Today, we'll be talking about a concept rather more specific to Guix: g-expressions. Being an implementation of the Scheme language, Guile is built around s-expressions, which can represent, as the saying goes, code as data, thanks to the simple structure of Scheme forms.

As Guix's package recipes are written in Scheme, it naturally needs some way to represent code that is to be run only when the package is built. Additionally, there needs to be some way to reference dependencies and retrieve output paths; otherwise, you wouldn't be able to, for instance, create a phase to install a file in the output directory.

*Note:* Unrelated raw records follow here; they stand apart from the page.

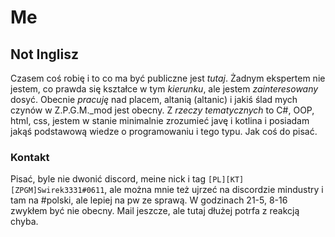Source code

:# Me

## Not Inglisz

Czasem coś robię i to co ma być publiczne jest *tutaj*.
Żadnym ekspertem nie jestem, co prawda się kształce w tym *kierunku*, ale jestem *zainteresowany* dosyć.
Obecnie *pracuję* nad placem, altanią (altanic) i jakiś ślad mych czynów w Z.P.G.M._mod jest obecny.
Z *rzeczy tematycznych* to C#, OOP, html, css, jestem w stanie minimalnie zrozumieć javę i kotlina i posiadam jakąś podstawową wiedze o programowaniu i tego typu.
Jak coś do pisać.

### Kontakt

Pisać, byle nie dwonić discord, meine nick i tag `[PL][KT][ZPGM]Swirek3331#0611`, ale można mnie też ujrzeć na discordzie mindustry i tam na #polski, ale lepiej na pw ze sprawą.
W godzinach 21-5, 8-16 zwykłem być nie obecny. Mail jeszcze, ale tutaj dłużej potrfa z reakcją chyba.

So, how do we implement this "deferred" code? Well, initially Guix used plain old s-expressions for this purpose.

Once Upon a Time

Let's say we want to create a store item that's just a symlink to the bin/irssi file of the irssi package. How would we do that with an s-expression? Well, the s-expression itself, which we call the builder, is fairly simple:

(define sexp-builder
  `(let* ((out (assoc-ref %outputs "out"))
          (irssi (assoc-ref %build-inputs "irssi"))
          (bin/irssi (string-append irssi "/bin/irssi")))
     (symlink bin/irssi out)))

If you aren't familliar with the "quoting" syntax used to create s-expressions, I strongly recommend that you read the excellent Scheme Primer; specifically, section 7, Lists and "cons" and section 11, On the extensibility of Scheme (and Lisps in general)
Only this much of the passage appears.